From: Andrew Cooper <andrew.cooper3@citrix.com>
To: Marek Marczykowski <marmarek@invisiblethingslab.com>
Cc: "xen-devel@lists.xen.org" <xen-devel@lists.xen.org>,
Jan Beulich <JBeulich@suse.com>,
Konrad Rzeszutek Wilk <konrad.wilk@oracle.com>
Subject: Re: High CPU temp, suspend problem - xen 4.1.5-pre, linux 3.7.x
Date: Thu, 28 Mar 2013 17:41:15 +0000 [thread overview]
Message-ID: <515480BB.6070309@citrix.com> (raw)
In-Reply-To: <51532927.8040908@invisiblethingslab.com>
On 27/03/2013 17:15, Marek Marczykowski wrote:
> On 27.03.2013 17:56, Andrew Cooper wrote:
>> On 27/03/2013 15:47, Konrad Rzeszutek Wilk wrote:
>>> On Wed, Mar 27, 2013 at 02:52:14PM +0000, Andrew Cooper wrote:
>>>> On 27/03/2013 14:46, Andrew Cooper wrote:
>>>>> On 27/03/2013 14:31, Marek Marczykowski wrote:
>>>>>> On 27.03.2013 09:52, Jan Beulich wrote:
>>>>>>>>>> On 26.03.13 at 19:50, Andrew Cooper <andrew.cooper3@citrix.com> wrote:
>>>>>>>> So vector e9 doesn't appear to be programmed in anywhere.

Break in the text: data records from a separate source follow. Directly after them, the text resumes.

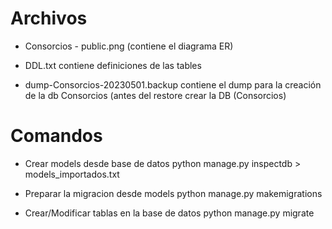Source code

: # Archivos

- Consorcios - public.png (contiene el diagrama ER)

- DDL.txt contiene definiciones de las tables

- dump-Consorcios-20230501.backup contiene el dump para la creación de la db Consorcios (antes del restore crear la DB (Consorcios)

# Comandos

- Crear models desde base de datos
python manage.py inspectdb > models_importados.txt

- Preparar la migracion desde models
python manage.py makemigrations

- Crear/Modificar tablas en la base de datos
python manage.py migrate
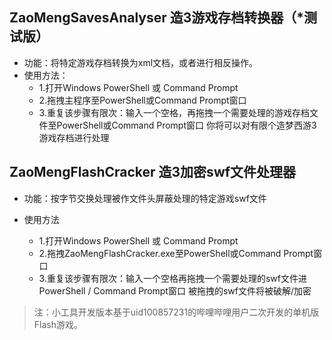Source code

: 
## ZaoMengSavesAnalyser 造3游戏存档转换器（*测试版）
* 功能：将特定游戏存档转换为xml文档，或者进行相反操作。
* 使用方法：
	* 1.打开Windows PowerShell 或 Command Prompt 
    * 2.拖拽主程序至PowerShell或Command Prompt窗口
    * 3.重复该步骤有限次：输入一个空格，再拖拽一个需要处理的游戏存档文件至PowerShell或Command Prompt窗口
     你将可以对有限个造梦西游3游戏存档进行处理

## ZaoMengFlashCracker 造3加密swf文件处理器

* 功能：按字节交换处理被作文件头屏蔽处理的特定游戏swf文件

* 使用方法
    * 1.打开Windows PowerShell 或 Command Prompt
	* 2.拖拽ZaoMengFlashCracker.exe至PowerShell或Command Prompt窗口
	* 3.重复该步骤有限次：输入一个空格再拖拽一个需要处理的swf文件进PowerShell / Command Prompt窗口
	被拖拽的swf文件将被破解/加密
	
> 注：小工具开发版本基于uid100857231的哔哩哔哩用户二次开发的单机版Flash游戏。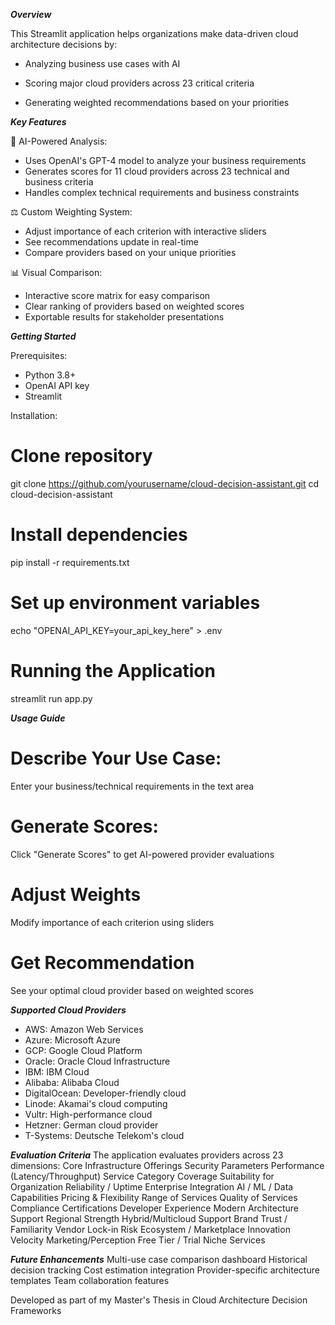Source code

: ***Overview***

This Streamlit application helps organizations make data-driven cloud architecture decisions by:

- Analyzing business use cases with AI

- Scoring major cloud providers across 23 critical criteria

- Generating weighted recommendations based on your priorities


***Key Features***

🧠 AI-Powered Analysis:
- Uses OpenAI's GPT-4 model to analyze your business requirements
- Generates scores for 11 cloud providers across 23 technical and business criteria
- Handles complex technical requirements and business constraints

⚖️ Custom Weighting System:
- Adjust importance of each criterion with interactive sliders
- See recommendations update in real-time
- Compare providers based on your unique priorities

📊 Visual Comparison:
- Interactive score matrix for easy comparison
- Clear ranking of providers based on weighted scores
- Exportable results for stakeholder presentations

***Getting Started***

Prerequisites:
- Python 3.8+
- OpenAI API key
- Streamlit

Installation:
# Clone repository
git clone https://github.com/yourusername/cloud-decision-assistant.git
cd cloud-decision-assistant

# Install dependencies
pip install -r requirements.txt

# Set up environment variables
echo "OPENAI_API_KEY=your_api_key_here" > .env

# Running the Application
streamlit run app.py


***Usage Guide***

# Describe Your Use Case:
Enter your business/technical requirements in the text area

# Generate Scores:
Click "Generate Scores" to get AI-powered provider evaluations

# Adjust Weights
Modify importance of each criterion using sliders

#  Get Recommendation
See your optimal cloud provider based on weighted scores

***Supported Cloud Providers***

- AWS: Amazon Web Services
- Azure:	Microsoft Azure
- GCP:	Google Cloud Platform
- Oracle:	Oracle Cloud Infrastructure
- IBM:	IBM Cloud
- Alibaba:	Alibaba Cloud
- DigitalOcean:	Developer-friendly cloud
- Linode:	Akamai's cloud computing
- Vultr:	High-performance cloud
- Hetzner:	German cloud provider
- T-Systems:	Deutsche Telekom's cloud

***Evaluation Criteria***
The application evaluates providers across 23 dimensions:
Core Infrastructure Offerings
Security Parameters
Performance (Latency/Throughput)
Service Category Coverage
Suitability for Organization
Reliability / Uptime
Enterprise Integration
AI / ML / Data Capabilities
Pricing & Flexibility
Range of Services
Quality of Services
Compliance Certifications
Developer Experience
Modern Architecture Support
Regional Strength
Hybrid/Multicloud Support
Brand Trust / Familiarity
Vendor Lock-in Risk
Ecosystem / Marketplace
Innovation Velocity
Marketing/Perception
Free Tier / Trial
Niche Services

***Future Enhancements***
Multi-use case comparison dashboard
Historical decision tracking
Cost estimation integration
Provider-specific architecture templates
Team collaboration features


Developed as part of my Master's Thesis in Cloud Architecture Decision Frameworks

>>>>>>> Quite obviously, as it's the 8259A vector for IRQ 9. The question
>>>>>>> really is why an IRQ appears on that vector in the first place. The
>>>>>>> 8259A resume code _should_ leave all IRQs masked on a fully
>>>>>>> IO-APIC system (see my question raised yesterday).
>>>>>>>
>>>>>>> And that's also why I suggested, for an experiment, to fiddle with
>>>>>>> the loop exit condition to exclude legacy vectors (which wouldn't
>>>>>>> be a final solution, but would at least tell us whether the direction
>>>>>>> is the right one). In the end, besides understanding why an
>>>>>>> interrupt on vector E9 gets raised at all, we may also need to
>>>>>>> tweak the IRQ migration logic to not do anything on legacy IRQs,
>>>>>>> but that would need to happen earlier than in
>>>>>>> smp_irq_move_cleanup_interrupt(). Considering that 4.3
>>>>>>> apparently doesn't have this problem, we may need to go hunt for
>>>>>>> a change that isn't directly connected to this, yet deals with the
>>>>>>> problem as a side effect (at least I don't recall any particular fix
>>>>>>> since 4.2). One aspect here is the double mapping of legacy IRQs
>>>>>>> (once to their IO-APIC vector, and once to their legacy vector,
>>>>>>> i.e. vector_irq[] having two entries pointing to the same IRQ).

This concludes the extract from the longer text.